Trilobites are extinct marine arthropods that flourished from the Cambrian to the Permian (between 520 and 250 million years ago). Over 5000 genera have been recognized, distributed between five orders, and they reached their greatest diversity during the Ordovician Period. They suffered significant extinctions at the end of the Ordovician, and again late in the Devonian, when many higher taxonomic groups were lost. Only one Order, the Proetida, survived into the Carboniferous, and with its extinction at the end of the Permian the trilobites disappeared forever.
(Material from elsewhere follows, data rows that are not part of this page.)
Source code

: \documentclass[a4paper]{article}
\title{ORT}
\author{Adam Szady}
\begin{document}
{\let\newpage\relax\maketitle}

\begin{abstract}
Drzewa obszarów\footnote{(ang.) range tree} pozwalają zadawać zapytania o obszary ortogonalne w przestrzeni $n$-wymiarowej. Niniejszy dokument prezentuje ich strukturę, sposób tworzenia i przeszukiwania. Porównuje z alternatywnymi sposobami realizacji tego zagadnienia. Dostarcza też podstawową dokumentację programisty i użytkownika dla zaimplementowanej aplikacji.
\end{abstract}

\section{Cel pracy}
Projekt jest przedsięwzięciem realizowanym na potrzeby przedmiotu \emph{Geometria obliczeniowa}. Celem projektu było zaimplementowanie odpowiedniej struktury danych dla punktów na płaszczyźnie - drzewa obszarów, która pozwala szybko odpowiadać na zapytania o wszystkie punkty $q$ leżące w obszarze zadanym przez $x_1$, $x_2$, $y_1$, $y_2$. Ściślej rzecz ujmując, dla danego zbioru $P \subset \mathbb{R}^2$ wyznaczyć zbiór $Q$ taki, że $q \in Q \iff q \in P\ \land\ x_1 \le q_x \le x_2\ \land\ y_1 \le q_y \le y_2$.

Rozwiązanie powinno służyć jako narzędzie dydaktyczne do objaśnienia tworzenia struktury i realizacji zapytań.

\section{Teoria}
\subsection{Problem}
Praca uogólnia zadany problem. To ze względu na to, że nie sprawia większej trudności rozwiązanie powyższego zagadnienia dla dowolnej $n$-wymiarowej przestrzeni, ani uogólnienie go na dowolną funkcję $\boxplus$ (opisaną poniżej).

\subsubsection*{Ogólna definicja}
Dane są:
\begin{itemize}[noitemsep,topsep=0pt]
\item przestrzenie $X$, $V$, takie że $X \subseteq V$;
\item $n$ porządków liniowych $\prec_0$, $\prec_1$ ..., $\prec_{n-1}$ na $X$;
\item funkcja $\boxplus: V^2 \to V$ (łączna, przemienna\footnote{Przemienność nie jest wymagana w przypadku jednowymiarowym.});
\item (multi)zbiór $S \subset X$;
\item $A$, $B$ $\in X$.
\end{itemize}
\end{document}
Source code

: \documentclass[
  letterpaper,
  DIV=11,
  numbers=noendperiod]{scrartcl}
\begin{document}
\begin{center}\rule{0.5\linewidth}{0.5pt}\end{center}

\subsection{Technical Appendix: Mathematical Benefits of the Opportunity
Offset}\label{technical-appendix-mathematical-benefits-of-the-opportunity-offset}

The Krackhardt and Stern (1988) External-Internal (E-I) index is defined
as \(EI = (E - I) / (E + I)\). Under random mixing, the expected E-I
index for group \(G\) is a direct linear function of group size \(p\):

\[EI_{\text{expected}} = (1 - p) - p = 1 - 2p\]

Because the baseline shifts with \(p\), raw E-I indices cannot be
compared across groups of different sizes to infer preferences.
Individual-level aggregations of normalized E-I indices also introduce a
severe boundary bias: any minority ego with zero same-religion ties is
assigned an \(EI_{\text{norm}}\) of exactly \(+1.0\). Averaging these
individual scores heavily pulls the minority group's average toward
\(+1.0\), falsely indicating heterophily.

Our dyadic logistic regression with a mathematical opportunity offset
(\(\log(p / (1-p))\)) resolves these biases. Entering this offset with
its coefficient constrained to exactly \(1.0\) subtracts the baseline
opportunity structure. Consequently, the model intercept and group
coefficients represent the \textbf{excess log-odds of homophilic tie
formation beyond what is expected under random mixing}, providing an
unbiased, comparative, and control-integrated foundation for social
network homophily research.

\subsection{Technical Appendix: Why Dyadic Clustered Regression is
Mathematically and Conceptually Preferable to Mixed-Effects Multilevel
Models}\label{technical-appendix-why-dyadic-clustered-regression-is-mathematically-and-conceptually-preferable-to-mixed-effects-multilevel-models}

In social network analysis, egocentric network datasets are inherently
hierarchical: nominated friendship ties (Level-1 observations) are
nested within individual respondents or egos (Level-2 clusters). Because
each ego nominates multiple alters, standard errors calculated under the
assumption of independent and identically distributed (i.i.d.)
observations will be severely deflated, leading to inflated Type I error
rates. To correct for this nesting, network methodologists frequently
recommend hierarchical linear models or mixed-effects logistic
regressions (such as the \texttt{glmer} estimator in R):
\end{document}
Trilobites occupied many different marine habitats and this is reflected in a wide variety of morphological types. Most were benthic, living on the sea bed, but some burrowed into soft sediments, whilst others lived in open seas (pelagic). The first trilobites in the geological record have well-developed eyes, but some forms lost them altogether; in some pelagic forms they were enormously expanded, affording vision in all directions. Trilobite eyes were made of calcite crystals, orientated so that the c-axis runs along the length of each lens, and in this way behave as if made by glass. Trilobite eyes are the earliest sophisticated visual organ known.

Like brachiopods, many trilobites that occupied epicontinental seas have been used for the discrimination of ancient continents and terranes. They are also important as zonal fossils for use in biostratigraphy, especially in rocks of Cambrian age.